*TASK STATEMENT*.
If a line in the data holds "repository", copy that line out in full.

*THE DATA*.
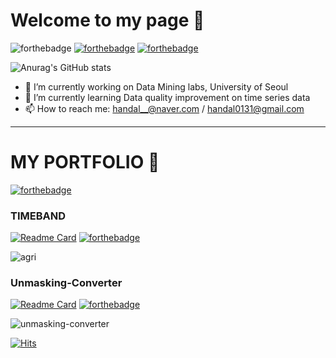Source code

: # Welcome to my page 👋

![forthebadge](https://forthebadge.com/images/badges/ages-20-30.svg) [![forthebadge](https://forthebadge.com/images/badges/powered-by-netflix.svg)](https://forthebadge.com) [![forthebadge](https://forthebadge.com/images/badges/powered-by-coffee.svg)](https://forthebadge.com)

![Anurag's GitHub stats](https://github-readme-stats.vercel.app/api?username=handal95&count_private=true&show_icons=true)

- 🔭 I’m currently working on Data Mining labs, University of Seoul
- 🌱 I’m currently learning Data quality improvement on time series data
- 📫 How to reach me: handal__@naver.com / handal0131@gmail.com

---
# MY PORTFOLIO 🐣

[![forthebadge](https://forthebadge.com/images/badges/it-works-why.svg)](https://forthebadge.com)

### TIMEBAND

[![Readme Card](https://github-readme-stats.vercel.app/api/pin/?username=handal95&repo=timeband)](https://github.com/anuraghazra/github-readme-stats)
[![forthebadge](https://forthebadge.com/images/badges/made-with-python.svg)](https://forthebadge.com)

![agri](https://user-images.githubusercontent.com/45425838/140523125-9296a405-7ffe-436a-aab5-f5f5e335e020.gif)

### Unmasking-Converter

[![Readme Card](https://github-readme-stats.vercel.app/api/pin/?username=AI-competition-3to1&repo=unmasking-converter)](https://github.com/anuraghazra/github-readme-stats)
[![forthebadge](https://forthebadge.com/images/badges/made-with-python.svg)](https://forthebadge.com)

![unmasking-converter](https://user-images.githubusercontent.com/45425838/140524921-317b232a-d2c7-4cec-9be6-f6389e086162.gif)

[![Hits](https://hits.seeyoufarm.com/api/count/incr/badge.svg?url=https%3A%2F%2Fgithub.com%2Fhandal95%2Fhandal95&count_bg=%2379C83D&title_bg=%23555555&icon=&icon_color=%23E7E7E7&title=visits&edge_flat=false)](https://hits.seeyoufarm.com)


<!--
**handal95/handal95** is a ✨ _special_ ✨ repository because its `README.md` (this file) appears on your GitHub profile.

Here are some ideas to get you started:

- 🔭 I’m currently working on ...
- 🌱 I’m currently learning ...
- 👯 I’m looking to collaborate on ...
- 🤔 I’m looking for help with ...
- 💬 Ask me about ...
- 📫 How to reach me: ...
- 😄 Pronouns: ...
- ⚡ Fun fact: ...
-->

==

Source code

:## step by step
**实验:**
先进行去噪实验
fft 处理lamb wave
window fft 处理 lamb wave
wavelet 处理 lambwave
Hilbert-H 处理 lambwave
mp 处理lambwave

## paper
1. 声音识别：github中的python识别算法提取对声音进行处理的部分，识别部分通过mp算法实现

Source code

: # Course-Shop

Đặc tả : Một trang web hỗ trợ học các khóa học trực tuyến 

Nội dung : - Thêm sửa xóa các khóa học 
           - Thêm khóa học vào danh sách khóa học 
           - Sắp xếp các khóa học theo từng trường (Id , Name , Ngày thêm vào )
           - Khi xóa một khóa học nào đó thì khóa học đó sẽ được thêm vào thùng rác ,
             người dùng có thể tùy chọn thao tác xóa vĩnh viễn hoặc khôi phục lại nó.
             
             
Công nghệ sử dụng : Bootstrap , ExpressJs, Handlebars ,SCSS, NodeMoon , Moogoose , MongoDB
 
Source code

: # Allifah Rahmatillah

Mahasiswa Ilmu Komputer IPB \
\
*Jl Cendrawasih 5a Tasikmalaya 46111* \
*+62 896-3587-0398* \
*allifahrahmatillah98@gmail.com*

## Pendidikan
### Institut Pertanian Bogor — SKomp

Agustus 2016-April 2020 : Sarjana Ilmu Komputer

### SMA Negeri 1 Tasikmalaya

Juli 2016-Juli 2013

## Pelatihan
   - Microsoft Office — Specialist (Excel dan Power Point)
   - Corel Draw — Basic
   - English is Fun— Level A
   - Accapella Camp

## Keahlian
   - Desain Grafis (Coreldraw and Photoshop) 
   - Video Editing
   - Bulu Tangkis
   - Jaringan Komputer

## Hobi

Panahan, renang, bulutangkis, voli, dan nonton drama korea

* * *

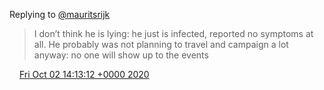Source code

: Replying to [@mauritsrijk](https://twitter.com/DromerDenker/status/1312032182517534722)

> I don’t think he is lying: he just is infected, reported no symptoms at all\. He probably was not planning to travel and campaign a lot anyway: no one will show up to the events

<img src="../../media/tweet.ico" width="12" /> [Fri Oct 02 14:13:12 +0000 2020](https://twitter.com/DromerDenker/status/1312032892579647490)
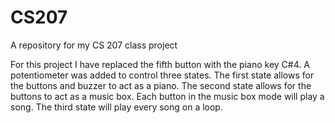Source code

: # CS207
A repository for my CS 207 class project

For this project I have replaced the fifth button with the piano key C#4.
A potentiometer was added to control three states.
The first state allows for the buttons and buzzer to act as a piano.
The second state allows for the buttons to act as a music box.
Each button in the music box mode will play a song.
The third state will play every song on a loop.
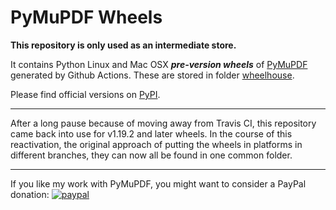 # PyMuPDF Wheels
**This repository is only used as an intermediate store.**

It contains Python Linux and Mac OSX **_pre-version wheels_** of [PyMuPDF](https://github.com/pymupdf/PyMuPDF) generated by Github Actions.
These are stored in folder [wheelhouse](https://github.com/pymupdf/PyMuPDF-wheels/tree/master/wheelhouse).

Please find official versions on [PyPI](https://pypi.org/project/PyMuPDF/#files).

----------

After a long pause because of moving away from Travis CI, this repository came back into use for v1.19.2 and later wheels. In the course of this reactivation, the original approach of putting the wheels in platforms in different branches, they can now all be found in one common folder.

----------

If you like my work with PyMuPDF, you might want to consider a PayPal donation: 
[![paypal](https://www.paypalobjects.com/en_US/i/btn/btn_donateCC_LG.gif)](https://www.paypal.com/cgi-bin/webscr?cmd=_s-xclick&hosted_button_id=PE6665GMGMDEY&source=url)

*ANSWER BELOW*.
**handal95/handal95** is a ✨ _special_ ✨ repository because its `README.md` (this file) appears on your GitHub profile.
A repository for my CS 207 class project
**This repository is only used as an intermediate store.**
After a long pause because of moving away from Travis CI, this repository came back into use for v1.19.2 and later wheels. In the course of this reactivation, the original approach of putting the wheels in platforms in different branches, they can now all be found in one common folder.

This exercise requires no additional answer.